Balanced politeness strategy
Crawlers can search faster and deeper than humans, so they can bring down a site. There is no need to say that a single crawler performs multiple requests per second and downloads large files. A server can also have a hard time responding to requests from multi-threaded crawlers.
As Koster (Koster, 1995) noted, the use of crawlers is useful for many tasks, but comes at a cost to the general community. The costs of using crawlers include:
network resource: A crawler works in parallel using a comparable bandwidth height over a long period of time.
server overload: Especially when access to a given server is high.
a poorly quality crawler may bring down the server or router, or attempt to download a page that it cannot handle.

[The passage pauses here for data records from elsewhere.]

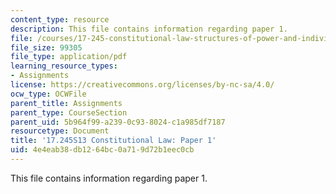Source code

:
```yaml
---
content_type: resource
description: This file contains information regarding paper 1.
file: /courses/17-245-constitutional-law-structures-of-power-and-individual-rights-spring-2013/4e4eab38db1264bc0a719d72b1eec0cb_MIT17_245S13_Paper1.pdf
file_size: 99305
file_type: application/pdf
learning_resource_types:
- Assignments
license: https://creativecommons.org/licenses/by-nc-sa/4.0/
ocw_type: OCWFile
parent_title: Assignments
parent_type: CourseSection
parent_uid: 5b964f99-a239-0c93-8024-c1a985df7187
resourcetype: Document
title: '17.245S13 Constitutional Law: Paper 1'
uid: 4e4eab38-db12-64bc-0a71-9d72b1eec0cb
---
```

This file contains information regarding paper 1.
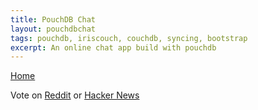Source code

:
 ```yaml
---
title: PouchDB Chat
layout: pouchdbchat      
tags: pouchdb, iriscouch, couchdb, syncing, bootstrap
excerpt: An online chat app build with pouchdb
---
```

                                                                                                
[Home](http://nigelkelly.github.io) 

Vote on [Reddit](http://www.reddit.com/r/javascript/comments/1opi35/pouchdb_chat/) or [Hacker News](https://news.ycombinator.com/item?id=6570753) 

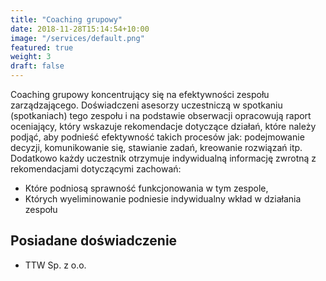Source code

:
 ```yaml
---
title: "Coaching grupowy"
date: 2018-11-28T15:14:54+10:00
image: "/services/default.png"
featured: true
weight: 3
draft: false
---
```

Coaching grupowy koncentrujący się na efektywności zespołu zarządzającego.
Doświadczeni asesorzy uczestniczą w spotkaniu (spotkaniach) tego zespołu i na podstawie obserwacji opracowują raport oceniający, który wskazuje rekomendacje dotyczące działań, które należy podjąć, aby podnieść efektywność takich procesów jak: podejmowanie decyzji, komunikowanie się, stawianie zadań, kreowanie rozwiązań itp. Dodatkowo każdy uczestnik otrzymuje indywidualną informację zwrotną z rekomendacjami dotyczącymi zachowań:

* Które podniosą sprawność funkcjonowania w tym zespole, 
* Których wyeliminowanie podniesie indywidualny wkład w działania zespołu

## Posiadane doświadczenie

* TTW Sp. z o.o.
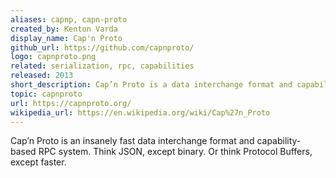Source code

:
 ```yaml
---
aliases: capnp, capn-proto
created_by: Kenton Varda
display_name: Cap'n Proto
github_url: https://github.com/capnproto/
logo: capnproto.png
related: serialization, rpc, capabilities
released: 2013
short_description: Cap’n Proto is a data interchange format and capability-based RPC system.
topic: capnproto
url: https://capnproto.org/
wikipedia_url: https://en.wikipedia.org/wiki/Cap%27n_Proto
---
```

Cap’n Proto is an insanely fast data interchange format and capability-based RPC system. Think JSON, except binary. Or think Protocol Buffers, except faster.
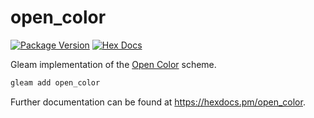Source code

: # open_color

[![Package Version](https://img.shields.io/hexpm/v/open_color)](https://hex.pm/packages/open_color)
[![Hex Docs](https://img.shields.io/badge/hex-docs-ffaff3)](https://hexdocs.pm/open_color/)

Gleam implementation of the [Open Color](https://yeun.github.io/open-color) scheme.

```sh
gleam add open_color
```

Further documentation can be found at <https://hexdocs.pm/open_color>.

personal crawler, which may block the network or server if used by too many people.
A partial solution to these problems is the Roaming Exclusion Protocol, also known as the robots.txt Protocol (Koster, 1996), which is a standard for administrators to indicate that part of a network server cannot be reached. The standard does not include recommendations for the interval between reaccessing a server, although the interval is the most effective way to avoid server overload. Recent commercial search software such as Ask Jeeves, MSN, and Yahoo can use an extra “crawl-delay” parameter in robots.txt to indicate the delay between requests.
The first suggestion for connection interval time was made by Koster in 1993, which was 60 seconds. At this rate, if a site had more than 100,000 pages, even if we had a perfect connection with zero latency and unlimited bandwidth, it would take two months to download the entire site, and only a fraction of the resources on this server would be available. This seems unacceptable.

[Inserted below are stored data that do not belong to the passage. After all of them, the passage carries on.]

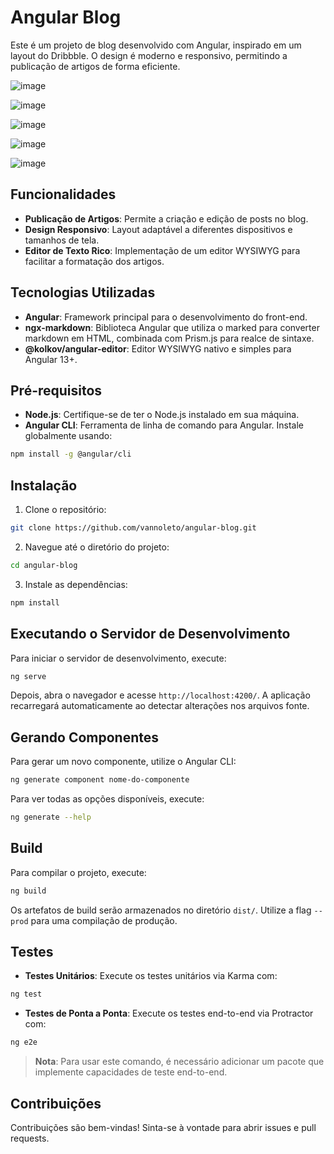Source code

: # Angular Blog

Este é um projeto de blog desenvolvido com Angular, inspirado em um layout do Dribbble. O design é moderno e responsivo, permitindo a publicação de artigos de forma eficiente.

![image](https://github.com/user-attachments/assets/04de631b-804a-4869-a359-0adf2cf08c41)

![image](https://github.com/user-attachments/assets/ee0e470d-3b43-485e-9eba-834914ae7fdf)

![image](https://github.com/user-attachments/assets/5c0e6cc6-5845-4be1-a80d-c420d1ab56f0)

![image](https://github.com/user-attachments/assets/96350481-14a2-45ed-bc13-fdbd0623163a)

![image](https://github.com/user-attachments/assets/0f2351bf-b889-45cd-b345-4d6bd76f809d)

## Funcionalidades

- **Publicação de Artigos**: Permite a criação e edição de posts no blog.
- **Design Responsivo**: Layout adaptável a diferentes dispositivos e tamanhos de tela.
- **Editor de Texto Rico**: Implementação de um editor WYSIWYG para facilitar a formatação dos artigos.

## Tecnologias Utilizadas

- **Angular**: Framework principal para o desenvolvimento do front-end.
- **ngx-markdown**: Biblioteca Angular que utiliza o marked para converter markdown em HTML, combinada com Prism.js para realce de sintaxe.
- **@kolkov/angular-editor**: Editor WYSIWYG nativo e simples para Angular 13+.

## Pré-requisitos

- **Node.js**: Certifique-se de ter o Node.js instalado em sua máquina.
- **Angular CLI**: Ferramenta de linha de comando para Angular. Instale globalmente usando:

```bash
npm install -g @angular/cli
```

## Instalação

1. Clone o repositório:

```bash
git clone https://github.com/vannoleto/angular-blog.git
```

2. Navegue até o diretório do projeto:

```bash
cd angular-blog
```

3. Instale as dependências:

```bash
npm install
```

## Executando o Servidor de Desenvolvimento

Para iniciar o servidor de desenvolvimento, execute:

```bash
ng serve
```

Depois, abra o navegador e acesse `http://localhost:4200/`. A aplicação recarregará automaticamente ao detectar alterações nos arquivos fonte.

## Gerando Componentes

Para gerar um novo componente, utilize o Angular CLI:

```bash
ng generate component nome-do-componente
```


Para ver todas as opções disponíveis, execute:

```bash
ng generate --help
```

## Build

Para compilar o projeto, execute:

```bash
ng build
```

Os artefatos de build serão armazenados no diretório `dist/`. Utilize a flag `--prod` para uma compilação de produção.

## Testes

- **Testes Unitários**: Execute os testes unitários via Karma com:

```bash
ng test
```

- **Testes de Ponta a Ponta**: Execute os testes end-to-end via Protractor com:

```bash
ng e2e
```

> **Nota**: Para usar este comando, é necessário adicionar um pacote que implemente capacidades de teste end-to-end.

## Contribuições

Contribuições são bem-vindas! Sinta-se à vontade para abrir issues e pull requests.
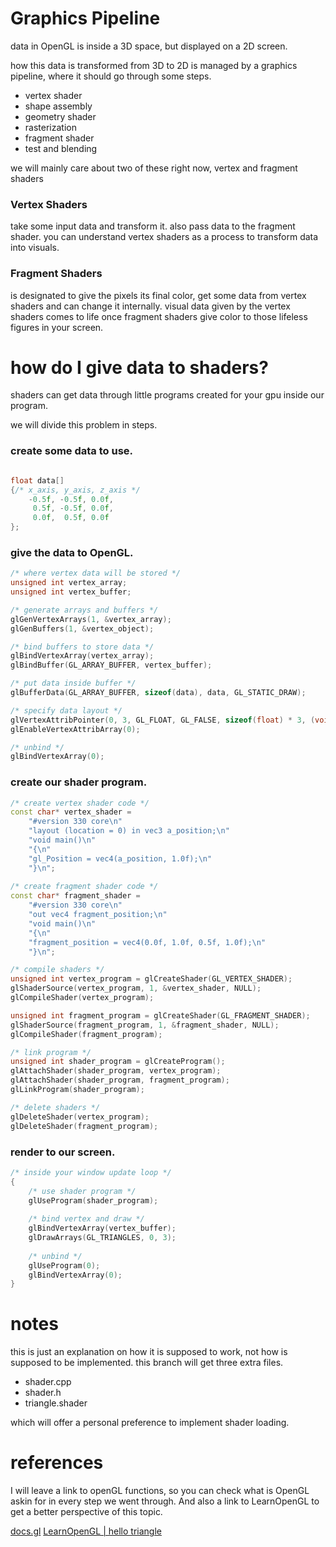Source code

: # Graphics Pipeline

data in OpenGL is inside a 3D space, but displayed on a 2D screen.

how this data is transformed from 3D to 2D is managed by a graphics pipeline, where it should go through some steps.

- vertex shader
- shape assembly
- geometry shader
- rasterization
- fragment shader
- test and blending

we will mainly care about two of these right now, vertex and fragment shaders

### Vertex Shaders
take some input data and transform it. also pass data to the fragment shader.
you can understand vertex shaders as a process to transform data into visuals.

### Fragment Shaders
is designated to give the pixels its final color, get some data from vertex shaders and can change it internally.
visual data given by the vertex shaders comes to life once fragment shaders give color to those lifeless figures in your screen.

# how do I give data to shaders?

shaders can get data through little programs created for your gpu inside our program.

we will divide this problem in steps.

### create some data to use.
```cpp

float data[]
{/* x_axis, y_axis, z_axis */
	-0.5f, -0.5f, 0.0f,
	 0.5f, -0.5f, 0.0f,
	 0.0f,  0.5f, 0.0f
};
```

### give the data to OpenGL.
```cpp
/* where vertex data will be stored */
unsigned int vertex_array;
unsigned int vertex_buffer;

/* generate arrays and buffers */
glGenVertexArrays(1, &vertex_array);
glGenBuffers(1, &vertex_object);

/* bind buffers to store data */
glBindVertexArray(vertex_array);
glBindBuffer(GL_ARRAY_BUFFER, vertex_buffer);

/* put data inside buffer */
glBufferData(GL_ARRAY_BUFFER, sizeof(data), data, GL_STATIC_DRAW);

/* specify data layout */
glVertexAttribPointer(0, 3, GL_FLOAT, GL_FALSE, sizeof(float) * 3, (void*)0);
glEnableVertexAttribArray(0);

/* unbind */
glBindVertexArray(0);
```

### create our shader program.
```cpp
/* create vertex shader code */
const char* vertex_shader = 
	"#version 330 core\n"
	"layout (location = 0) in vec3 a_position;\n"
	"void main()\n"
	"{\n"
	"gl_Position = vec4(a_position, 1.0f);\n"
	"}\n";
	
/* create fragment shader code */
const char* fragment_shader =	
	"#version 330 core\n"
	"out vec4 fragment_position;\n"
	"void main()\n"
	"{\n"
	"fragment_position = vec4(0.0f, 1.0f, 0.5f, 1.0f);\n"
	"}\n";

/* compile shaders */
unsigned int vertex_program = glCreateShader(GL_VERTEX_SHADER);
glShaderSource(vertex_program, 1, &vertex_shader, NULL);
glCompileShader(vertex_program);

unsigned int fragment_program = glCreateShader(GL_FRAGMENT_SHADER);
glShaderSource(fragment_program, 1, &fragment_shader, NULL);
glCompileShader(fragment_program);

/* link program */
unsigned int shader_program = glCreateProgram();
glAttachShader(shader_program, vertex_program);
glAttachShader(shader_program, fragment_program);
glLinkProgram(shader_program);

/* delete shaders */
glDeleteShader(vertex_program);
glDeleteShader(fragment_program);
```

### render to our screen.
```cpp
/* inside your window update loop */
{
	/* use shader program */
	glUseProgram(shader_program);
	
	/* bind vertex and draw */
	glBindVertexArray(vertex_buffer);
	glDrawArrays(GL_TRIANGLES, 0, 3);
	
	/* unbind */
	glUseProgram(0);
	glBindVertexArray(0);
}
```

# notes
this is just an explanation on how it is supposed to work, not how is supposed to be implemented.
this branch will get three extra files.

- shader.cpp
- shader.h
- triangle.shader

which will offer a personal preference to implement shader loading.

# references
I will leave a link to openGL functions, so you can check what is OpenGL askin for in every step we went through.
And also a link to LearnOpenGL to get a better perspective of this topic.

[docs.gl](https://docs.gl/)
[LearnOpenGL | hello triangle](https://learnopengl.com/Getting-started/Hello-Triangle)
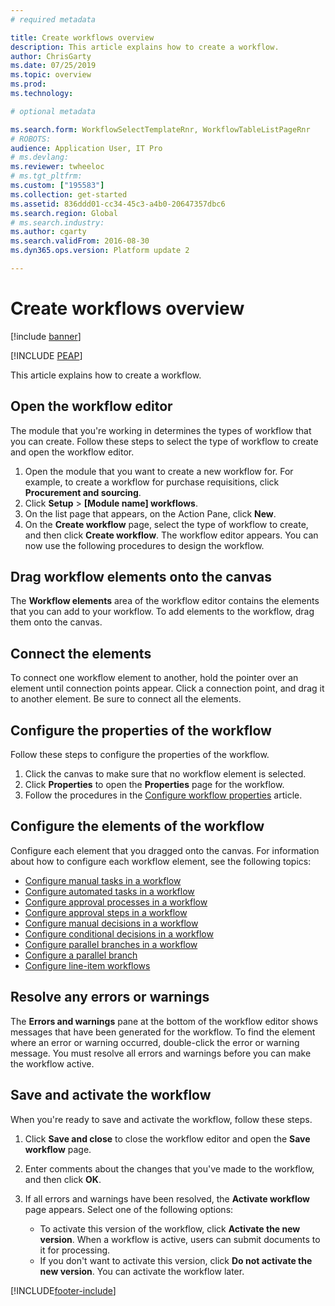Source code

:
 ```yaml
---
# required metadata

title: Create workflows overview
description: This article explains how to create a workflow.
author: ChrisGarty
ms.date: 07/25/2019
ms.topic: overview
ms.prod: 
ms.technology: 

# optional metadata

ms.search.form: WorkflowSelectTemplateRnr, WorkflowTableListPageRnr
# ROBOTS: 
audience: Application User, IT Pro
# ms.devlang: 
ms.reviewer: twheeloc
# ms.tgt_pltfrm: 
ms.custom: ["195583"]
ms.collection: get-started
ms.assetid: 836ddd01-cc34-45c3-a4b0-20647357dbc6
ms.search.region: Global
# ms.search.industry: 
ms.author: cgarty
ms.search.validFrom: 2016-08-30
ms.dyn365.ops.version: Platform update 2

---
```


# Create workflows overview

[!include [banner](../includes/banner.md)]


[!INCLUDE [PEAP](../../../includes/peap-3.md)]

This article explains how to create a workflow.

## Open the workflow editor

The module that you're working in determines the types of workflow that you can create. Follow these steps to select the type of workflow to create and open the workflow editor.

1. Open the module that you want to create a new workflow for. For example, to create a workflow for purchase requisitions, click **Procurement and sourcing**.
2. Click **Setup** &gt; **\[Module name\] workflows**.
3. On the list page that appears, on the Action Pane, click **New**.
4. On the **Create workflow** page, select the type of workflow to create, and then click **Create workflow**. The workflow editor appears. You can now use the following procedures to design the workflow.

## Drag workflow elements onto the canvas

The **Workflow elements** area of the workflow editor contains the elements that you can add to your workflow. To add elements to the workflow, drag them onto the canvas.

## Connect the elements

To connect one workflow element to another, hold the pointer over an element until connection points appear. Click a connection point, and drag it to another element. Be sure to connect all the elements.

## Configure the properties of the workflow

Follow these steps to configure the properties of the workflow.

1. Click the canvas to make sure that no workflow element is selected.
2. Click **Properties** to open the **Properties** page for the workflow.
3. Follow the procedures in the [Configure workflow properties](configure-workflow-properties.md) article.

## Configure the elements of the workflow

Configure each element that you dragged onto the canvas. For information about how to configure each workflow element, see the following topics:

- [Configure manual tasks in a workflow](configure-manual-task-workflow.md)
- [Configure automated tasks in a workflow](configure-automated-task-workflow.md)
- [Configure approval processes in a workflow](configure-approval-process-workflow.md)
- [Configure approval steps in a workflow](configure-approval-step-workflow.md)
- [Configure manual decisions in a workflow](configure-manual-decision-workflow.md)
- [Configure conditional decisions in a workflow](configure-conditional-decision-workflow.md)
- [Configure parallel branches in a workflow](configure-parallel-activity-workflow.md)
- [Configure a parallel branch](configure-parallel-branch-workflow.md)
- [Configure line-item workflows](configure-line-item-workflow.md)

## Resolve any errors or warnings

The **Errors and warnings** pane at the bottom of the workflow editor shows messages that have been generated for the workflow. To find the element where an error or warning occurred, double-click the error or warning message. You must resolve all errors and warnings before you can make the workflow active.

## Save and activate the workflow

When you're ready to save and activate the workflow, follow these steps.

1. Click **Save and close** to close the workflow editor and open the **Save workflow** page.
2. Enter comments about the changes that you've made to the workflow, and then click **OK**.
3. If all errors and warnings have been resolved, the **Activate workflow** page appears. Select one of the following options:

    - To activate this version of the workflow, click **Activate the new version**. When a workflow is active, users can submit documents to it for processing.
    - If you don't want to activate this version, click **Do not activate the new version**. You can activate the workflow later.


[!INCLUDE[footer-include](../../../includes/footer-banner.md)]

Cho (Cho and Garcia-Molina, 2003) uses 10 seconds as the interval for access, and the WIRE crawler (Baeja-Yates and Castillo, 2002) uses 15 seconds as the default interval. MercatorWeb(Heydon and Najork, 1999) crawlers use an adaptive balancing strategy: if it takes T seconds to download a document from a certain server, the crawler waits 10t seconds before starting the next page. Dill et al. (Dill et al., 2002) uses 1 second.
For those using crawlers for research purposes, a more detailed cost-benefit analysis is necessary, and ethical considerations need to be taken into account when deciding which sites to crawl at and how fast to crawl.

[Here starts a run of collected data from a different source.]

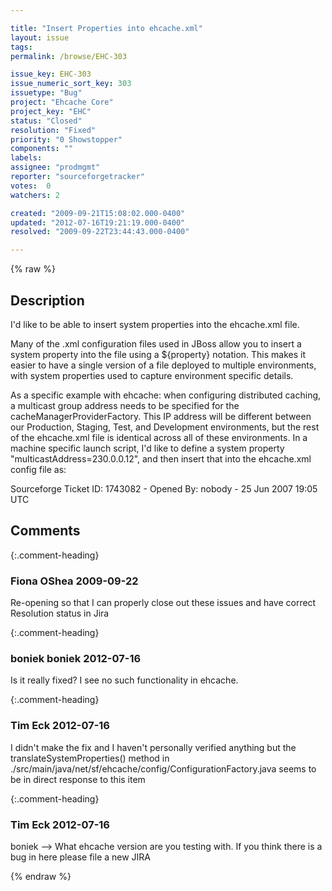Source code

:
 ```yaml
---

title: "Insert Properties into ehcache.xml"
layout: issue
tags: 
permalink: /browse/EHC-303

issue_key: EHC-303
issue_numeric_sort_key: 303
issuetype: "Bug"
project: "Ehcache Core"
project_key: "EHC"
status: "Closed"
resolution: "Fixed"
priority: "0 Showstopper"
components: ""
labels: 
assignee: "prodmgmt"
reporter: "sourceforgetracker"
votes:  0
watchers: 2

created: "2009-09-21T15:08:02.000-0400"
updated: "2012-07-16T19:21:19.000-0400"
resolved: "2009-09-22T23:44:43.000-0400"

---
```




{% raw %}



## Description

<div markdown="1" class="description">

I'd like to be able to insert system properties into the ehcache.xml file.

Many of the .xml configuration files used in JBoss allow you to insert a system property into the file using a $\{property\} notation.  This makes it easier to have a single version of a file deployed to multiple environments, with system properties used to capture environment specific details.

As a specific example with ehcache: when configuring distributed caching, a multicast group address needs to be specified for the cacheManagerProviderFactory.  This IP address will be different between our Production, Staging, Test, and Development environments, but the rest of the ehcache.xml file is identical across all of these environments.  In a machine specific launch script, I'd like to define a system property "multicastAddress=230.0.0.12", and then insert that into the ehcache.xml config file as:
<cacheManagerPeerProviderFactory 
class="net.sf.ehcache.distribution.RMICacheManagerPeerProviderFactory"
properties="peerDiscovery=automatic, 
multicastGroupAddress=$\{multicastAddress\}, 
multicastGroupPort=4446, timeToLive=1"/>

Sourceforge Ticket ID: 1743082 - Opened By: nobody - 25 Jun 2007 19:05 UTC

</div>

## Comments


{:.comment-heading}
### **Fiona OShea** <span class="date">2009-09-22</span>

<div markdown="1" class="comment">

Re-opening so that I can properly close out these issues and have correct Resolution status in Jira

</div>


{:.comment-heading}
### **boniek boniek** <span class="date">2012-07-16</span>

<div markdown="1" class="comment">

Is it really fixed? I see no such functionality in ehcache.

</div>


{:.comment-heading}
### **Tim Eck** <span class="date">2012-07-16</span>

<div markdown="1" class="comment">

I didn't make the fix and I haven't personally verified anything but the translateSystemProperties() method in ./src/main/java/net/sf/ehcache/config/ConfigurationFactory.java seems to be in direct response to this item



</div>


{:.comment-heading}
### **Tim Eck** <span class="date">2012-07-16</span>

<div markdown="1" class="comment">

boniek --> What ehcache version are you testing with. If you think there is a bug in here please file a new JIRA


</div>



{% endraw %}
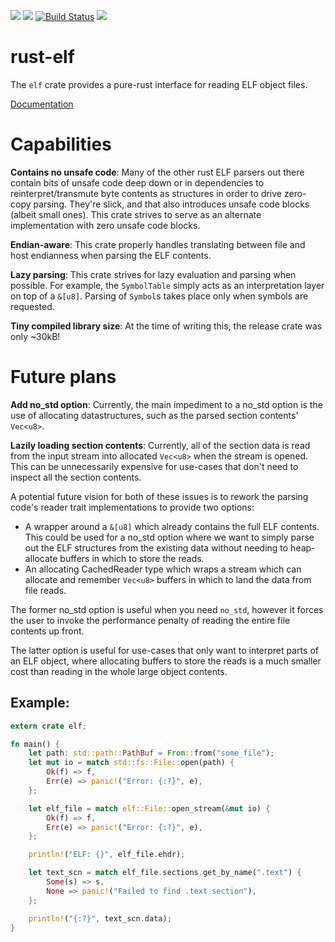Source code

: [![](https://img.shields.io/crates/v/elf.svg)](https://crates.io/crates/elf)
[![](https://img.shields.io/crates/d/elf.svg)](https://crates.io/crates/elf)
[![Build Status](https://github.com/cole14/rust-elf/actions/workflows/rust.yml/badge.svg)](https://github.com/cole14/rust-elf/actions)
[![](https://docs.rs/elf/badge.svg)](https://docs.rs/elf/)

# rust-elf

The `elf` crate provides a pure-rust interface for reading ELF object files.

[Documentation](https://docs.rs/elf/)

# Capabilities

**Contains no unsafe code**: Many of the other rust ELF parsers out there
contain bits of unsafe code deep down or in dependencies to
reinterpret/transmute byte contents as structures in order to drive
zero-copy parsing. They're slick, and that also introduces unsafe code
blocks (albeit small ones). This crate strives to serve as an alternate
implementation with zero unsafe code blocks.

**Endian-aware**: This crate properly handles translating between file and
host endianness when parsing the ELF contents.

**Lazy parsing**: This crate strives for lazy evaluation and parsing when
possible. For example, the `SymbolTable` simply acts as an interpretation layer
on top of a `&[u8]`. Parsing of `Symbol`s takes place only when symbols are
requested.

**Tiny compiled library size**: At the time of writing this, the release crate
was only ~30kB!

# Future plans

**Add no_std option**: Currently, the main impediment to a no_std option is the
use of allocating datastructures, such as the parsed section contents' `Vec<u8>`.

**Lazily loading section contents**: Currently, all of the section data is read
from the input stream into allocated `Vec<u8>` when the stream is opened. This can
be unnecessarily expensive for use-cases that don't need to inspect all the section
contents.

A potential future vision for both of these issues is to rework the parsing
code's reader trait implementations to provide two options:

* A wrapper around a `&[u8]` which already contains the full ELF contents. This
  could be used for a no_std option where we want to simply parse out the ELF
  structures from the existing data without needing to heap-allocate buffers
  in which to store the reads.
* An allocating CachedReader type which wraps a stream which can allocate
  and remember `Vec<u8>` buffers in which to land the data from file reads.

The former no_std option is useful when you need `no_std`, however it forces
the user to invoke the performance penalty of reading the entire file
contents up front.

The latter option is useful for use-cases that only want to interpret parts
of an ELF object, where allocating buffers to store the reads is a much
smaller cost than reading in the whole large object contents.

## Example:
```rust
extern crate elf;

fn main() {
    let path: std::path::PathBuf = From::from("some_file");
    let mut io = match std::fs::File::open(path) {
        Ok(f) => f,
        Err(e) => panic!("Error: {:?}", e),
    };

    let elf_file = match elf::File::open_stream(&mut io) {
        Ok(f) => f,
        Err(e) => panic!("Error: {:?}", e),
    };

    println!("ELF: {}", elf_file.ehdr);

    let text_scn = match elf_file.sections.get_by_name(".text") {
        Some(s) => s,
        None => panic!("Failed to find .text section"),
    };

    println!("{:?}", text_scn.data);
}

```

Access records show that known crawlers have access intervals ranging from 20 seconds to 3-4 minutes. It is important to note that even if you are polite and take all security measures to avoid server overload, some web server administrators will complain. Brin and Page note that running a crawler on more than half a million servers generates a lot of mail and phone calls. That’s because there are millions of people online who don’t know what a reptile is because it’s the first time they’ve seen it. (Brin and Page, 1998)
The parallel strategy
A parallel crawler is one that runs multiple processes in parallel. Its goal is to maximize download speed while minimizing the overhead of parallelism and downloading duplicate pages. In order to avoid downloading a page twice, the crawler system needs a strategy to deal with the newly discovered URL during crawler running, because the same URL may be caught by different crawler processes.
A high-level architecture for web crawlers
As mentioned above, a crawler cannot only have a good grasping strategy, but also needs a highly optimized structure.
Shkapenyuk and Suel (Shkapenyuk and Suel, 2002) point out that: While it is easy to design a slow crawler that downloads several pages a second in a short time, designing a high-performance crawler that can download millions of pages in a few weeks presents many challenges in system design, I/O and network efficiency, robustness, and ease of use.
Web crawlers are at the heart of search engines, and the details of their algorithms and structures are treated as trade secrets. When the design of a crawler is released, there are always some details that are missing in order to prevent others from copying the work. There is also concern about “search engine spam”, which is mainly used to prevent major search engines from publishing their sorting algorithms.